Wednesday, October 03, 2007

A Long Way Gone (copy)

He is a refugee, a soldier, and a reformer; but most of all, he is a survivor. This is the true story of Ishmael Beah, as written in the horrific A Long Way Gone: Memoirs of a Boy Soldier.

Eleven-year-old Ishmael is living in the small village of Mogbwemo, Sierra Leone, as the story begins. His idyllic African life is filled with school (learning Shakespeare), friends (playing soccer, rapping to Run-DMC, and swimming in the river), and warm nights of storytelling by his grandmother. That is before the rebels attack his remote village, causing all to flee for their lives.

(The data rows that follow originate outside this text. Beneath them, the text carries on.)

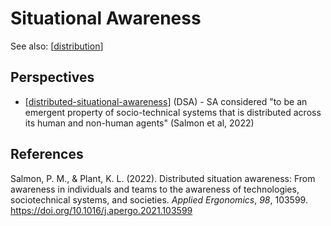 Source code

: <!--
 Copyright (C) 2023 David Jones
 
 This file is part of memex.
 
 memex is free software: you can redistribute it and/or modify
 it under the terms of the GNU General Public License as published by
 the Free Software Foundation, either version 3 of the License, or
 (at your option) any later version.
 
 memex is distributed in the hope that it will be useful,
 but WITHOUT ANY WARRANTY; without even the implied warranty of
 MERCHANTABILITY or FITNESS FOR A PARTICULAR PURPOSE.  See the
 GNU General Public License for more details.
 
 You should have received a copy of the GNU General Public License
 along with memex.  If not, see <http://www.gnu.org/licenses/>.
-->

# Situational Awareness 

See also: [[distribution]]

## Perspectives 

- [[distributed-situational-awareness]] (DSA) - SA considered "to be an emergent property of socio-technical systems that is distributed across its human and non-human agents" (Salmon et al, 2022)


## References 

Salmon, P. M., & Plant, K. L. (2022). Distributed situation awareness: From awareness in individuals and teams to the awareness of technologies, sociotechnical systems, and societies. *Applied Ergonomics*, *98*, 103599. <https://doi.org/10.1016/j.apergo.2021.103599>

[//begin]: # "Autogenerated link references for markdown compatibility"
[distribution]: distribution "Distribution"
[distributed-situational-awareness]: distributed-situational-awareness "Distributed Situational Awareness"
[//end]: # "Autogenerated link references"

In the chaos, Ishmael and his older brother Junior, run in the opposite direction from their family. With every step their distance grows farther, as the Revolutionary United Front (RUF) drives them deep into the jungle.

Later the next day, the boys return to a home filled with lounging rebels. Blood is splattered on the huts and pooled on the dirt; otherwise, there is no sign of family and friends. Relief feels their hearts as the lack of bodies provides the possibility of life. The brothers decide to travel on to the next village in search of their mother, grandmother, and baby brother.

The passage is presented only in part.